[Collected data]
__________
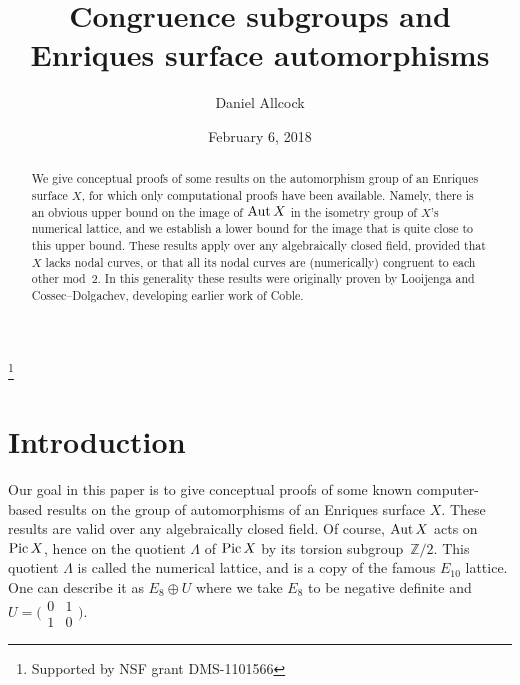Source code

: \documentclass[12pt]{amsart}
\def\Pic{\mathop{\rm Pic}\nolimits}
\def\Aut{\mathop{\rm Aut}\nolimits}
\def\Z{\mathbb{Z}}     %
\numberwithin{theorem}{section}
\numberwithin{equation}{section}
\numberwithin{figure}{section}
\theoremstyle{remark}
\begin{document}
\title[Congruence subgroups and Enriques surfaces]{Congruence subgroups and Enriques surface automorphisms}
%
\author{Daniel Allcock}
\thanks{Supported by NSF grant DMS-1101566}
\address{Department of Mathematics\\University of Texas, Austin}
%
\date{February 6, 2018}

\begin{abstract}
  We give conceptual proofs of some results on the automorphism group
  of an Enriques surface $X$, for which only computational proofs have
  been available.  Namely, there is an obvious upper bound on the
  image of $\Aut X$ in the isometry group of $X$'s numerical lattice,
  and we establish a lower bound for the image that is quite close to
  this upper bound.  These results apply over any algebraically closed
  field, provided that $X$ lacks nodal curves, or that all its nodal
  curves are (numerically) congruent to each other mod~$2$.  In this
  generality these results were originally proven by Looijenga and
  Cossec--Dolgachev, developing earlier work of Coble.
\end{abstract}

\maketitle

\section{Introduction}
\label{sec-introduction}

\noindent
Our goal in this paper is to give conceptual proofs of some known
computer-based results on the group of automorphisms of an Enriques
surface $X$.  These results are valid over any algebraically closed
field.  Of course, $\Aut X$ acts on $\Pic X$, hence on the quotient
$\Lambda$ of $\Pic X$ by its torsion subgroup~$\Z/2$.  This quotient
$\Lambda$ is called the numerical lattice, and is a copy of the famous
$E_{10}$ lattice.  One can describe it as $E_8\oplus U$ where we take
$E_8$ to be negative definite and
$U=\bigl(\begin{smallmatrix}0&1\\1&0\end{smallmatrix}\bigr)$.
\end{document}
__________
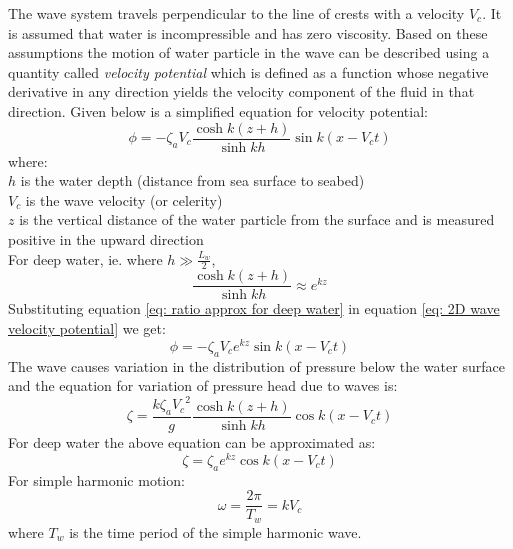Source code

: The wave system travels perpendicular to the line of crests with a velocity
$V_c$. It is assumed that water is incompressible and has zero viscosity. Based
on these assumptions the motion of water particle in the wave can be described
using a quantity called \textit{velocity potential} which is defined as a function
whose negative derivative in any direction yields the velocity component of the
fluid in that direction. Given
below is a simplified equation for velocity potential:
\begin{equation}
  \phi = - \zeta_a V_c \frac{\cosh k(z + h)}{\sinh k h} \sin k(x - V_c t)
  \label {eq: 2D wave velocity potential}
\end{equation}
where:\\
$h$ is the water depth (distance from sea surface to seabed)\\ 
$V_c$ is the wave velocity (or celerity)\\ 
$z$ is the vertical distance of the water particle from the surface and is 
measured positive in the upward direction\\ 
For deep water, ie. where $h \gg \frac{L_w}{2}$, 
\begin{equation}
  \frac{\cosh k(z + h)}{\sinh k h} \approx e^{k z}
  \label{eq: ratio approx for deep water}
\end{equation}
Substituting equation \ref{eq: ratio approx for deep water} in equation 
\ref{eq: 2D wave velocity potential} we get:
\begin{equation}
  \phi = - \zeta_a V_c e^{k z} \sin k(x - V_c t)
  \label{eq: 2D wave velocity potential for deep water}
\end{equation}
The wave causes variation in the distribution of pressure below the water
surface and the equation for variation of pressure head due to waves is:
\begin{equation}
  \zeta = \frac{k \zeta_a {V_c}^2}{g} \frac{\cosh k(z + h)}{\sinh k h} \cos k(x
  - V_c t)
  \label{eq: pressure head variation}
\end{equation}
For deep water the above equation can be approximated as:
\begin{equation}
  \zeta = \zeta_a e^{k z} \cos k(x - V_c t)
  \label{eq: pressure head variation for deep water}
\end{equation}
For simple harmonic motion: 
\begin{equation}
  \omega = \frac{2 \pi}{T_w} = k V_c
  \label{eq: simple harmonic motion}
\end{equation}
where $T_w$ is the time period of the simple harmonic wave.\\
__________
EXERCISE DIRECTIONS ▸ Look above for the line containing "fluid in that direction. Given". Output from there through the line containing "velocity (or celerity)\\", exactly and inclusively.

ANSWER SECTION ▸
fluid in that direction. Given
below is a simplified equation for velocity potential:
\begin{equation}
  \phi = - \zeta_a V_c \frac{\cosh k(z + h)}{\sinh k h} \sin k(x - V_c t)
  \label {eq: 2D wave velocity potential}
\end{equation}
where:\\
$h$ is the water depth (distance from sea surface to seabed)\\ 
$V_c$ is the wave velocity (or celerity)\\ 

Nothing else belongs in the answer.